Toujours le même torrent de mots dans le second tome au titre inspiré de la grande Gabrielle Roy, Dans la foudre et la lumière (2001) :
… quand nous pourrions vivre enfin libres et sans la menace de la guerre, nous qui avions fui la ségrégation entre les hommes et les femmes, je ne voulais pas être là que pour préparer le thé, le café, où pendant leurs réunions des hommes armés, tes cousins, prêchaient la discorde, la haine, nous qui étions toujours exclues, nous, les femmes, tyrannisées derrière nos voiles blancs, dans les universités, lapidées si nous étions adultères, nous dont les droits ont été confisqués, nous les jeunes femmes sans visage, toujours masquées, cachées, un rideau blanc nous séparant toujours des hommes, même lorsque nous étions à l’étude, dans les universités, les maîtres, les professeurs refusaient de nous voir, intouchables, bannies, partout des massacres, sous le sable des déserts, dans les terres de l’Afghanistan, tous ces sillons creusés par les tombes, entre leurs rangs, des parents errent, cherchant leurs fils parmi eux, les reconnaîtront-ils à ces beiges lambeaux qu’étaient les vêtements des miliciens désignant désormais ceux qui dorment sous le sable, adolescents mutilés
Où sommes-nous, dans un pays pacifique ou dans les sables en Afghanistan, parmi ces milliers de tombes d’enfants ? Tout ce que nous avons fui, toi et moi, les actes de tes frères terroristes, ces contrées infestées d’actes criminels autant que de peste et de choléra, de malaria, car nous n’avons plus d’eau, nous nous gangrenons dans les pénuries de toutes sortes, nous avons fui ces barbaries de NOS guerres, les épidémies qu’elles engendrent, la faim, la soif, la sécheresse, la mort, plutôt que de labourer nos terres, nous tuons sans fin
Écouter The end de Jim Morrison…
Odile Tremblay écrit dans Le Devoir du 2 décembre:
Cette fille de Québec, née en 1939 au sein d’une famille ouvrière, avait eu la vocation précoce. Dès l’âge de 12 ans, 13 ans, elle envoyait ses recueils de poésie aux éditeurs. « Qui les refusaient », me précisait-elle.

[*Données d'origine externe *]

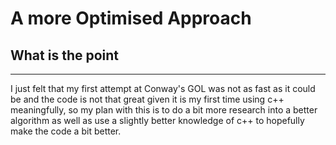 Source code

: # A more Optimised Approach

## What is the point
***

I just felt that my first attempt at Conway's GOL was not as fast as it could be and the code is not that great given
it is my first time using c++ meaningfully, so my plan with this is to do a bit more research into a better algorithm as well
as use a slightly better knowledge of c++ to hopefully make the code a bit better. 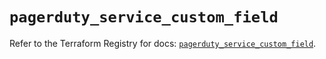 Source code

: # `pagerduty_service_custom_field`

Refer to the Terraform Registry for docs: [`pagerduty_service_custom_field`](https://registry.terraform.io/providers/pagerduty/pagerduty/3.28.1/docs/resources/service_custom_field).
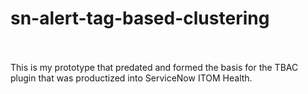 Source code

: # sn-alert-tag-based-clustering
<br>
<br>
This is my prototype that predated and formed the basis for the TBAC plugin that was productized into ServiceNow ITOM Health.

Marie-Claire Blais dut laisser l’école, tâter du travail à l’usine, mais elle écrivait sans répit. Depuis que le père Georges-Henri Lévesque, mécène et fondateur de la Faculté des sciences sociales de l’Université Laval, l’avait encouragée à publier le brûlot qu’est La belle bête, la littérature de courage et de conviction fut sa demeure jusqu’au bout.

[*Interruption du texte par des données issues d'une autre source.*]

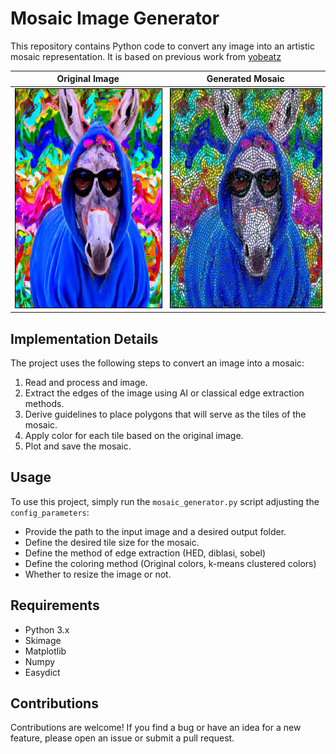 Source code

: # Mosaic Image Generator

This repository contains Python code to convert any image into an artistic mosaic representation. It is based on previous work from [yobeatz](https://github.com/yobeatz/mosaic)

|     **Original Image**     |     **Generated Mosaic**     |
| :------------------------: | :--------------------------: |
|  <img src="data/donkey_original.jpg" width="350" height="350" style="border: 1px solid black;"/>  |  <img src="data/donkey_mosaic.jpg" width="350" height="350" style="border: 1px solid black;"/>  |


## Implementation Details

The project uses the following steps to convert an image into a mosaic:
1. Read and process and image.
2. Extract the edges of the image using AI or classical edge extraction methods.
4. Derive guidelines to place polygons that will serve as the tiles of the mosaic.
5. Apply color for each tile based on the original image.
6. Plot and save the mosaic.


## Usage

To use this project, simply run the `mosaic_generator.py` script adjusting the `config_parameters`:
- Provide the path to the input image and a desired output folder.
- Define the desired tile size for the mosaic.
- Define the method of edge extraction (HED, diblasi, sobel)
- Define the coloring method (Original colors, k-means clustered colors)
- Whether to resize the image or not.


## Requirements

- Python 3.x
- Skimage
- Matplotlib
- Numpy
- Easydict

## Contributions

Contributions are welcome! If you find a bug or have an idea for a new feature, please open an issue or submit a pull request.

Nouvelles, romans (trois adaptés au cinéma), poèmes, pièces de théâtre… En 60 ans, elle aura abondamment touché à tous les registres. J’adorais les accents durassiens de son Le sourd dans la ville (1987), galerie de paumés magnifiques dans un hôtel de fin du monde. Perfectionniste, polissant son style, bientôt abonnée aux longues phrases sans ponctuation ni paragraphes, elle aura perdu au combat des admirateurs essoufflés. Nourrie de son amour pour Proust, dont elle affirmait relire sans cesse la sublime Recherche, sa prose ne laissait plus en fin de parcours au lecteur le luxe de respirer, mais les braves s’émerveillaient. Que d’ampleur et de poésie ! Que de lucidité sans fard dans ses descriptions des damnés de la terre, dont elle épousait chaque guerre et chaque naufrage ! « Il faut s’incliner devant quelqu’un qui revient de l’enfer », écrivait dans Mai au bal des prédateurs en 2010 cette grande tragédienne.

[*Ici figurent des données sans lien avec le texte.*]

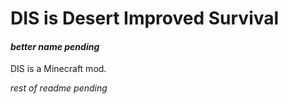 # DIS is Desert Improved Survival
#### *better name pending*

DIS is a Minecraft mod.

*rest of readme pending*
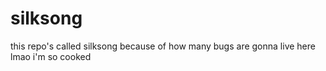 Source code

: # silksong
this repo's called silksong because of how many bugs are gonna live here lmao
i'm so cooked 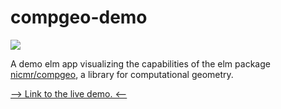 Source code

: # compgeo-demo
![](https://github.com/nicmr/compgeo-demo/workflows/Github%20pages%20deployment/badge.svg)

A demo elm app visualizing the capabilities of the elm package [nicmr/compgeo](github.com/nicmr/compgeo), a library for computational geometry.

[--> Link to the live demo. <--](https://nicmr.github.io/compgeo-demo/)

Renvoyant sept ans plus tard dos à dos les victimes et les bourreaux, Marie-Claire Blais précisait dans Des chants pour Angel craindre le jour où « les machines à destruction recouvriraient tout essor humain, spirituel ou artistique de son infernale clameur », tandis que l’art en mourrait. Aujourd’hui, ses craintes apocalyptiques résonnent dans notre monde déboussolé, qui découvrira bientôt sans sa lanterne — hélas ! — où ses aveuglements vont le mener.